WAITING IN THE WINGS: SI.com's Don Banks wrote when Ravens Dir of Player Personnel Eric DeCosta "declined to interview for the Seahawks general manager job last week, it was a clear indication that he has emerged as the obvious heir apparent" to longtime Ravens GM Ozzie Newsome. There is "no timetable for Newsome's departure from the organization," but "in the coming weeks, look for Baltimore owner Steve Bisciotti to make the line of succession official in terms of the Ravens' general manager position" (SI.com, 1/12).
Mets Seeking Legal Advice
Regarding Beltran's Surgery
READY FOR SOME FUTBOL: In Philadelphia, Jeff Gammage notes the crowd at Thursday's MLS SuperDraft at the city's Convention Center was "standing-room-only, with dozens more fans watching on monitors set up on the concourse." The expansion Philadelphia Union had "at least 200 Union supporters who rocked the ballroom," and team CEO & Operating Partner Nick Sakiewicz said, "Another landmark day to building the team. Philly has gone from zero to a hundred miles per hour in the soccer world." Sakiewicz earlier this week noted that team has "sold about 9,000 season tickets" at their 18,500-seat Chester stadium, and the "highest-priced sideline seats are sold out" (PHILADELPHIA INQUIRER, 1/15).

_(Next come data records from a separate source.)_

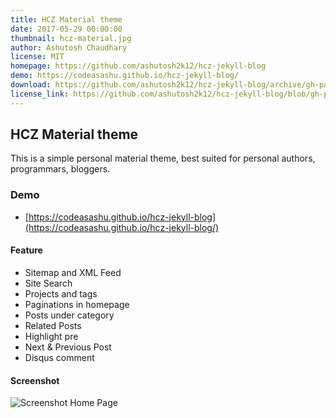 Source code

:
 ```yaml
---
title: HCZ Material theme
date: 2017-05-29 00:00:00
thumbnail: hcz-material.jpg
author: Ashutosh Chaudhary
license: MIT
homepage: https://github.com/ashutosh2k12/hcz-jekyll-blog
demo: https://codeasashu.github.io/hcz-jekyll-blog/
download: https://github.com/ashutosh2k12/hcz-jekyll-blog/archive/gh-pages.zip
license_link: https://github.com/ashutosh2k12/hcz-jekyll-blog/blob/gh-pages/LICENSE
---
```

## HCZ Material theme

This is a simple personal material theme, best suited for personal authors, programmars, bloggers. 

### Demo
* [https://codeasashu.github.io/hcz-jekyll-blog](https://codeasashu.github.io/hcz-jekyll-blog/)

#### Feature

* Sitemap and XML Feed
* Site Search 
* Projects and tags
* Paginations in homepage
* Posts under category
* Related Posts
* Highlight pre
* Next & Previous Post
* Disqus comment

#### Screenshot

![Screenshot Home Page](https://raw.githubusercontent.com/ashutosh2k12/jekyllthemes/master/thumbnails/hcz-material.png?raw=true  "Screenshot Home Page")
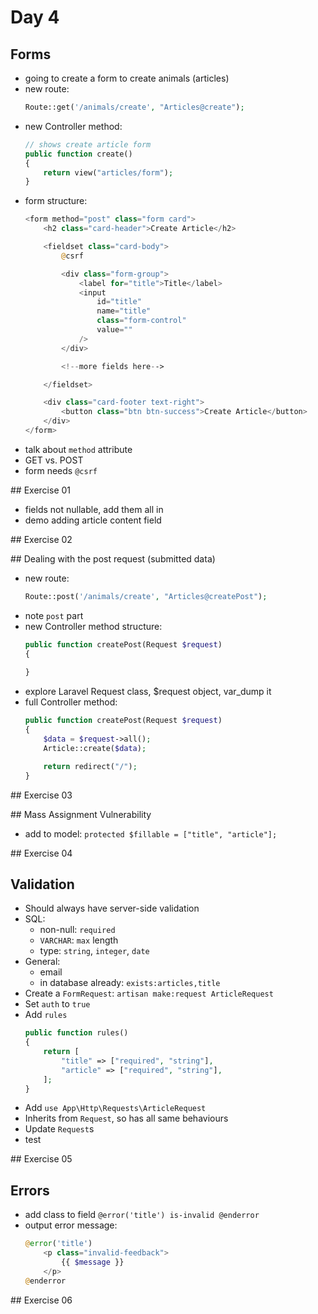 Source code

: # Day 4

## Forms
- going to create a form to create animals (articles)
- new route:
    ```php
    Route::get('/animals/create', "Articles@create");
    ```
- new Controller method:
    ```php
    // shows create article form
    public function create()
    {
        return view("articles/form");
    }
    ```
- form structure:
    ```php
    <form method="post" class="form card">
        <h2 class="card-header">Create Article</h2>

        <fieldset class="card-body">
            @csrf

            <div class="form-group">
                <label for="title">Title</label>
                <input
                    id="title"
                    name="title"
                    class="form-control"
                    value=""
                />
            </div>

            <!--more fields here-->

        </fieldset>

        <div class="card-footer text-right">
            <button class="btn btn-success">Create Article</button>
        </div>
    </form>
    ```
- talk about `method` attribute
- GET vs. POST
- form needs `@csrf`

## Exercise 01

- fields not nullable, add them all in
- demo adding article content field

## Exercise 02

## Dealing with the post request (submitted data)
- new route:
    ```php
    Route::post('/animals/create', "Articles@createPost");
    ```
- note `post` part
- new Controller method structure:
    ```php
    public function createPost(Request $request)
    {
        
    }
    ```
- explore Laravel Request class, $request object, var_dump it
- full Controller method:
    ```php
    public function createPost(Request $request)
    {
        $data = $request->all();
        Article::create($data);

        return redirect("/");
    }
    ```

## Exercise 03

## Mass Assignment Vulnerability
- add to model:
    `protected $fillable = ["title", "article"];`

## Exercise 04

## Validation
- Should always have server-side validation
- SQL:
    - non-null: `required`
    - `VARCHAR`: `max` length
    - type: `string`, `integer`, `date`
- General:
    - email
    - in database already: `exists:articles,title`
- Create a `FormRequest`: `artisan make:request ArticleRequest`
- Set `auth` to `true`
- Add `rules`
    ```php
    public function rules()
    {
        return [
            "title" => ["required", "string"],
            "article" => ["required", "string"],
        ];
    }
    ```
- Add `use App\Http\Requests\ArticleRequest`
- Inherits from `Request`, so has all same behaviours
- Update `Request`s
- test

## Exercise 05

## Errors
- add class to field `@error('title') is-invalid @enderror`
- output error message:
    ```php
    @error('title')
        <p class="invalid-feedback">
            {{ $message }}
        </p>
    @enderror
    ```

## Exercise 06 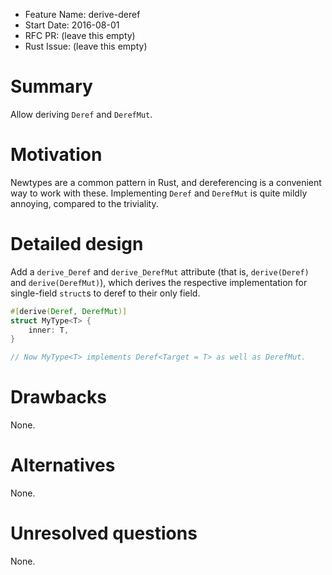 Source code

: - Feature Name: derive-deref
- Start Date: 2016-08-01
- RFC PR: (leave this empty)
- Rust Issue: (leave this empty)

# Summary
[summary]: #summary

Allow deriving `Deref` and `DerefMut`.

# Motivation
[motivation]: #motivation

Newtypes are a common pattern in Rust, and dereferencing is a convenient way to
work with these. Implementing `Deref` and `DerefMut` is quite mildly annoying,
compared to the triviality.

# Detailed design
[design]: #detailed-design

Add a `derive_Deref` and `derive_DerefMut` attribute (that is, `derive(Deref)`
and `derive(DerefMut)`), which derives the respective implementation for
single-field `struct`s to deref to their only field.

```rust
#[derive(Deref, DerefMut)]
struct MyType<T> {
    inner: T,
}

// Now MyType<T> implements Deref<Target = T> as well as DerefMut.
```

# Drawbacks
[drawbacks]: #drawbacks

None.

# Alternatives
[alternatives]: #alternatives

None.

# Unresolved questions
[unresolved]: #unresolved-questions

None.
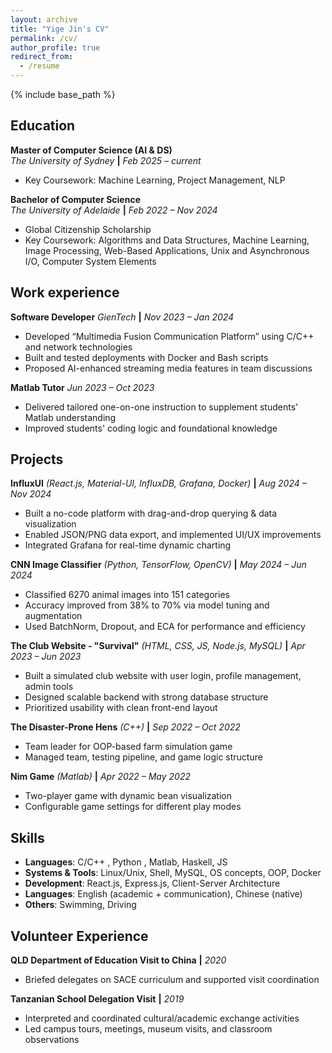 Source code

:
 ```yaml
---
layout: archive
title: "Yige Jin's CV"
permalink: /cv/
author_profile: true
redirect_from:
  - /resume
---
```


{% include base_path %}

## Education

**Master of Computer Science (AI & DS)**  
*The University of Sydney* **|** *Feb 2025 – current*

- Key Coursework: Machine Learning, Project Management, NLP

**Bachelor of Computer Science**  
*The University of Adelaide* **|** *Feb 2022 – Nov 2024*

- Global Citizenship Scholarship  
- Key Coursework: Algorithms and Data Structures, Machine Learning, Image Processing, Web-Based Applications, Unix and Asynchronous I/O, Computer System Elements


## Work experience
**Software Developer**
*GienTech* **|** *Nov 2023 – Jan 2024*  
- Developed “Multimedia Fusion Communication Platform” using C/C++ and network technologies  
- Built and tested deployments with Docker and Bash scripts  
- Proposed AI-enhanced streaming media features in team discussions  

**Matlab Tutor**
*Jun 2023 – Oct 2023*  
- Delivered tailored one-on-one instruction to supplement students' Matlab understanding  
- Improved students' coding logic and foundational knowledge
  
## Projects
**InfluxUI** *(React.js, Material-UI, InfluxDB, Grafana, Docker)*  **|** *Aug 2024 – Nov 2024*  
- Built a no-code platform with drag-and-drop querying & data visualization  
- Enabled JSON/PNG data export, and implemented UI/UX improvements  
- Integrated Grafana for real-time dynamic charting

**CNN Image Classifier** *(Python, TensorFlow, OpenCV)*  **|** *May 2024 – Jun 2024*  
- Classified 6270 animal images into 151 categories  
- Accuracy improved from 38% to 70% via model tuning and augmentation  
- Used BatchNorm, Dropout, and ECA for performance and efficiency

**The Club Website - "Survival"** *(HTML, CSS, JS, Node.js, MySQL)* **|** *Apr 2023 – Jun 2023*  
- Built a simulated club website with user login, profile management, admin tools  
- Designed scalable backend with strong database structure  
- Prioritized usability with clean front-end layout

**The Disaster-Prone Hens** *(C++)* **|** *Sep 2022 – Oct 2022*  
- Team leader for OOP-based farm simulation game  
- Managed team, testing pipeline, and game logic structure  

**Nim Game** *(Matlab)*  **|** *Apr 2022 – May 2022*  
- Two-player game with dynamic bean visualization  
- Configurable game settings for different play modes


## Skills
- **Languages**: C/C++ , Python , Matlab, Haskell, JS  
- **Systems & Tools**: Linux/Unix, Shell, MySQL, OS concepts, OOP, Docker  
- **Development**: React.js, Express.js, Client-Server Architecture  
- **Languages**: English (academic + communication), Chinese (native)  
- **Others**: Swimming, Driving

## Volunteer Experience
**QLD Department of Education Visit to China** **|**  *2020*  
- Briefed delegates on SACE curriculum and supported visit coordination  

**Tanzanian School Delegation Visit**  **|** *2019*  
- Interpreted and coordinated cultural/academic exchange activities  
- Led campus tours, meetings, museum visits, and classroom observations
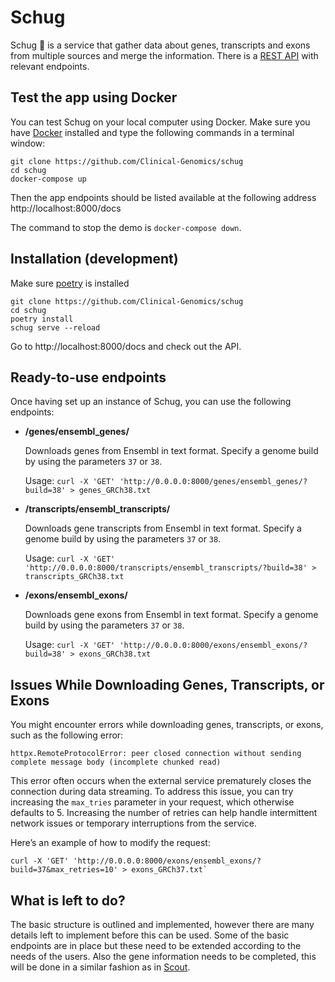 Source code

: # Schug

Schug :stew: is a service that gather data about genes, transcripts and exons from multiple sources and merge the
information. There is a [REST API][rest-api] with relevant endpoints.

## Test the app using Docker

You can test Schug on your local computer using Docker. Make sure you have [Docker][docker] installed and type the following commands in a terminal window:

```
git clone https://github.com/Clinical-Genomics/schug
cd schug
docker-compose up
```

Then the app endpoints should be listed available at the following address http://localhost:8000/docs

The command to stop the demo is `docker-compose down`.


## Installation (development)

Make sure [poetry][poetry] is installed

```
git clone https://github.com/Clinical-Genomics/schug
cd schug
poetry install
schug serve --reload
```
Go to http://localhost:8000/docs and check out the API.

## Ready-to-use endpoints

Once having set up an instance of Schug, you can use the following endpoints:

 - **/genes/ensembl_genes/**

   Downloads genes from Ensembl in text format. Specify a genome build by using the parameters `37` or `38`.

   Usage: `curl -X 'GET' 'http://0.0.0.0:8000/genes/ensembl_genes/?build=38' > genes_GRCh38.txt`

 - **/transcripts/ensembl_transcripts/**

   Downloads gene transcripts from Ensembl in text format. Specify a genome build by using the parameters `37` or `38`.

   Usage: `curl -X 'GET' 'http://0.0.0.0:8000/transcripts/ensembl_transcripts/?build=38' > transcripts_GRCh38.txt`

 - **/exons/ensembl_exons/**

   Downloads gene exons from Ensembl in text format. Specify a genome build by using the parameters `37` or `38`.

   Usage: `curl -X 'GET' 'http://0.0.0.0:8000/exons/ensembl_exons/?build=38' > exons_GRCh38.txt`

## Issues While Downloading Genes, Transcripts, or Exons

You might encounter errors while downloading genes, transcripts, or exons, such as the following error:

```
httpx.RemoteProtocolError: peer closed connection without sending complete message body (incomplete chunked read)
```

This error often occurs when the external service prematurely closes the connection during data streaming. To address this issue, you can try increasing the `max_tries` parameter in your request, which otherwise defaults to 5. Increasing the number of retries can help handle intermittent network issues or temporary interruptions from the service.

Here’s an example of how to modify the request:

```
curl -X 'GET' 'http://0.0.0.0:8000/exons/ensembl_exons/?build=37&max_retries=10' > exons_GRCh37.txt`
```

## What is left to do?

The basic structure is outlined and implemented, however there are many details left to implement before
this can be used.
Some of the basic endpoints are in place but these need to be extended according to the needs of the
users. Also the gene information needs to be completed, this will be done in a similar fashion as in
[Scout][scout-genes].

[docker]: https://www.docker.com/
[poetry]: https://python-poetry.org/docs/basic-usage/
[rest-api]: https://realpython.com/api-integration-in-python/
[scout-genes]: https://github.com/Clinical-Genomics/scout/blob/121e9577aaf837eadd6b0e231e0fc5f3e187b920/scout/load/setup.py#L41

WHERE'S THE LOVE? In Charlotte, Tom Sorensen notes the Bobcats are 14-4 at Time Warner Cable Arena this season, but there were only about 7,500 fans in attendance Tuesday night for the team's "thrilling comeback victory" over the Rockets. The Bobcats are "tough to ignore," putting out an "entertaining, sound and solid" product. They have a "tremendous opportunity to upgrade their profile this weekend" with home games against the Spurs and Suns. The Bobcats through Thursday have won five consecutive home games, and it will be "interesting to see what we talk about if they somehow make it seven" (CHARLOTTE OBSERVER, 1/15).
MATCH FIT? In London, Wallace & Fleming report Serie A club Cagliari Owner Massimo Cellino has been "identified as one of the frontrunners" to buy EPL club West Ham United, but he will "have to pass the league's 'fit and proper person test' if he is to be allowed" to buy the franchise. Cellino and his sister Lucina from '96-'00 "fought a high-profile case against charges that they defrauded the European Union over a contract to ship grain to developing countries." The case effectively ended in a plea bargain, but the "complex nature of the trial's conclusion would mean that the Premier League would have to seek legal advice to decide whether Cellino" should be allowed to acquire West Ham (London INDEPENDENT, 1/15).